* [SUPPLIED MATERIAL]
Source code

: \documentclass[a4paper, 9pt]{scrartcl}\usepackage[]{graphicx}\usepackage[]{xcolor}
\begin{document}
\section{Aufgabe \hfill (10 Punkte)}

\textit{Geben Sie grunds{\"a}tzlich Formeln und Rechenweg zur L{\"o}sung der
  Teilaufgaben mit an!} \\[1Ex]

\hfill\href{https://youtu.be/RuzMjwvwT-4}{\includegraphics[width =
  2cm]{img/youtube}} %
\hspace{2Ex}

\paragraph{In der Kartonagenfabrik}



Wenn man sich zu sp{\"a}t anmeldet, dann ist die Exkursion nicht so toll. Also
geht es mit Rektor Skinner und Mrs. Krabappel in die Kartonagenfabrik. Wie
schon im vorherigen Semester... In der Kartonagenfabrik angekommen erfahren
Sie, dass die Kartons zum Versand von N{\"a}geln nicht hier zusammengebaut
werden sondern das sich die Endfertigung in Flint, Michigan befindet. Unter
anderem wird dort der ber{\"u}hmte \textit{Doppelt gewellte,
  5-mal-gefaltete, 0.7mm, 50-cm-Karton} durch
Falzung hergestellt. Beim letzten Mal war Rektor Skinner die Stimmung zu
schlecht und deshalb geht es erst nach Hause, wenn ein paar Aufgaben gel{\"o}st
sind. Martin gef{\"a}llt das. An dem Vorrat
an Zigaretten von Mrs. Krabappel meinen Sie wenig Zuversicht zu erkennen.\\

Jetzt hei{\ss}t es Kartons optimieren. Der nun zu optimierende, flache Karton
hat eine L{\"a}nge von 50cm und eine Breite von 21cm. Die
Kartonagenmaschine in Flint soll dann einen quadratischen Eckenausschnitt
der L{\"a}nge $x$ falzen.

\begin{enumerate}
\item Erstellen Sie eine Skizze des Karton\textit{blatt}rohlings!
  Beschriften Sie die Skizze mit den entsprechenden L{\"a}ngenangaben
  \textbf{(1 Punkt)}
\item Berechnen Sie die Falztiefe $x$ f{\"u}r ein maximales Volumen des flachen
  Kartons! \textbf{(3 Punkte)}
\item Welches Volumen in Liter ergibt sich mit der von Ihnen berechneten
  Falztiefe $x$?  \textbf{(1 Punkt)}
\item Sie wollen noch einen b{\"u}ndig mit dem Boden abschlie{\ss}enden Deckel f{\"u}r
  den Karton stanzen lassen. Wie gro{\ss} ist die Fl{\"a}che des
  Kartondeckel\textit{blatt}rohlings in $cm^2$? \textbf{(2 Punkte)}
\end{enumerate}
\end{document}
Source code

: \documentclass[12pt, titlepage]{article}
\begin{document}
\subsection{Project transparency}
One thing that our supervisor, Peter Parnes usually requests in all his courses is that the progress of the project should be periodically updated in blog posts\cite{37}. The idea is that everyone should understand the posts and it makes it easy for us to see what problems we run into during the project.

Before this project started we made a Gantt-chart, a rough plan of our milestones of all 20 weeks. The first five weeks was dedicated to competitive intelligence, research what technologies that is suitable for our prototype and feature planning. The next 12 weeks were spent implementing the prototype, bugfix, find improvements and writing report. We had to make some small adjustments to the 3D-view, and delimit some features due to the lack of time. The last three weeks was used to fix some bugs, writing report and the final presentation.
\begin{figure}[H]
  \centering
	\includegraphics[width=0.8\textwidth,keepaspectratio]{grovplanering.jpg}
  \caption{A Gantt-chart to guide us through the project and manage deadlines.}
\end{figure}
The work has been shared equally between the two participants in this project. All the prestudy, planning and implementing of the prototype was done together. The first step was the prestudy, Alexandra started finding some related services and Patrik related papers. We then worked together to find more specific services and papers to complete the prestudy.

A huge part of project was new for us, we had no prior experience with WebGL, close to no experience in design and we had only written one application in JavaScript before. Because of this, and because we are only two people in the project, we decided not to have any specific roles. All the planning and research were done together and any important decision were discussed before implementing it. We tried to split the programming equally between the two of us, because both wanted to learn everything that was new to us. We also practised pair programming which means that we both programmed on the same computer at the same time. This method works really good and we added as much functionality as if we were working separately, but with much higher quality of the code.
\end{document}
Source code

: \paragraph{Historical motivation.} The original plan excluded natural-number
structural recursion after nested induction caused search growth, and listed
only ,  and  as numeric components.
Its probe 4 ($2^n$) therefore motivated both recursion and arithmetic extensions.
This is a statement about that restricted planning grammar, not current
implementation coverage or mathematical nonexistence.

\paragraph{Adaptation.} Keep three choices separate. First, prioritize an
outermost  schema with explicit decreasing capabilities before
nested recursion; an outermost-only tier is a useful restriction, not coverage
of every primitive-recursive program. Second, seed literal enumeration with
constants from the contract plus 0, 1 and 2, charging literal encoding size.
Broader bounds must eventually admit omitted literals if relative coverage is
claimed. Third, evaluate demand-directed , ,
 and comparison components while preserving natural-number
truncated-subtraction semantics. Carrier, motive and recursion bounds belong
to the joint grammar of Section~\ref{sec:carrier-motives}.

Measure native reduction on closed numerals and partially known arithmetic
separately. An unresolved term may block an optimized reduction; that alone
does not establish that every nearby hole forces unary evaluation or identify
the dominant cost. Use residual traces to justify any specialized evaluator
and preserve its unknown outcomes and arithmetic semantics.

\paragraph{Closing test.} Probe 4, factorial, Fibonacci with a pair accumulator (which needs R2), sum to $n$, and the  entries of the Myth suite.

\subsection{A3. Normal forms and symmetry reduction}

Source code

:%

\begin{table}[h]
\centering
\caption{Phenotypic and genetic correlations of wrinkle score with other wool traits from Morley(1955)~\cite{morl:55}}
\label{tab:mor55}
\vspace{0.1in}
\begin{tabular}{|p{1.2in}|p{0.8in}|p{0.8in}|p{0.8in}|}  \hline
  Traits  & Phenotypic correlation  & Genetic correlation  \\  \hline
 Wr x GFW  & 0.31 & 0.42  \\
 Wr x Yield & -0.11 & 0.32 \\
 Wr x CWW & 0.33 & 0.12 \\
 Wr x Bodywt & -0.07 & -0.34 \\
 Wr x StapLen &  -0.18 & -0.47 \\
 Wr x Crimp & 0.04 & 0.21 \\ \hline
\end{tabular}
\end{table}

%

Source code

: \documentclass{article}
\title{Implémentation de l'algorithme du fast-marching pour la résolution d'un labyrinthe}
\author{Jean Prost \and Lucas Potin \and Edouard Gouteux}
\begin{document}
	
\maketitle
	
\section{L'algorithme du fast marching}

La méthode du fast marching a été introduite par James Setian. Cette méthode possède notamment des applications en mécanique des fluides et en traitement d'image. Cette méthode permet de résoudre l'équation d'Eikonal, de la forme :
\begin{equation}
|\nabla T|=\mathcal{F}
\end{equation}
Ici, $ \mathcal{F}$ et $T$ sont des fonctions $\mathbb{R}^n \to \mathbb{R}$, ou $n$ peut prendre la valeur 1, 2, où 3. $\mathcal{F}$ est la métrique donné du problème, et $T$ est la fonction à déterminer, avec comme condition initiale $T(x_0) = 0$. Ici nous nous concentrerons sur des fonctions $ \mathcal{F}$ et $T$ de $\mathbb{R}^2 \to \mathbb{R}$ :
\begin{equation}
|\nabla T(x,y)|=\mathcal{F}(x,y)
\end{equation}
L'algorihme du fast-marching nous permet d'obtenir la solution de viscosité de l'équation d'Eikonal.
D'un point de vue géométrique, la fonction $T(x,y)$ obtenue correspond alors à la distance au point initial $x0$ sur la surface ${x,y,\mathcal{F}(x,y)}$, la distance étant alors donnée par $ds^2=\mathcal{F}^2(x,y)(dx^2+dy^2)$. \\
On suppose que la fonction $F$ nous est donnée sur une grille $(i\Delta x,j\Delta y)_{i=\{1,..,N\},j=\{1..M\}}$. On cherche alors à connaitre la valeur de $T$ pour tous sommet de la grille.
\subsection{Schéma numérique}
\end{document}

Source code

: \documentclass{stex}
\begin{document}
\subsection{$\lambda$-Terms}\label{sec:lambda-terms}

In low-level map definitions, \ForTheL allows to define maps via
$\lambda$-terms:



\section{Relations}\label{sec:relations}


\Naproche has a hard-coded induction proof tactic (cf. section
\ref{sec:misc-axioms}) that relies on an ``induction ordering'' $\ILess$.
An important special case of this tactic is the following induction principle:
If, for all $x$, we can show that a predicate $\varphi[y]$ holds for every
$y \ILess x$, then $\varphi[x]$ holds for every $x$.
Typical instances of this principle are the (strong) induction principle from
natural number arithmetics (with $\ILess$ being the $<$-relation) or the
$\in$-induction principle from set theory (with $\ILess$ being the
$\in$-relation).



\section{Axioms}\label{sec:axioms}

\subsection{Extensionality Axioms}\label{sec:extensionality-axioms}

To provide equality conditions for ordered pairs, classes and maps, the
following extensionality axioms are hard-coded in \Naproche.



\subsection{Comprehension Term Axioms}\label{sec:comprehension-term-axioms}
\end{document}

* [WORK ITEM] Everything from the line with "and genetic correlations" through the line with "Wr x StapLen" should be written out exactly as it appears above, end lines included, and nothing outside that range.

* [EXERCISE RESULT]
\caption{Phenotypic and genetic correlations of wrinkle score with other wool traits from Morley(1955)~\cite{morl:55}}
\label{tab:mor55}
\vspace{0.1in}
\begin{tabular}{|p{1.2in}|p{0.8in}|p{0.8in}|p{0.8in}|}  \hline
  Traits  & Phenotypic correlation  & Genetic correlation  \\  \hline
 Wr x GFW  & 0.31 & 0.42  \\
 Wr x Yield & -0.11 & 0.32 \\
 Wr x CWW & 0.33 & 0.12 \\
 Wr x Bodywt & -0.07 & -0.34 \\
 Wr x StapLen &  -0.18 & -0.47 \\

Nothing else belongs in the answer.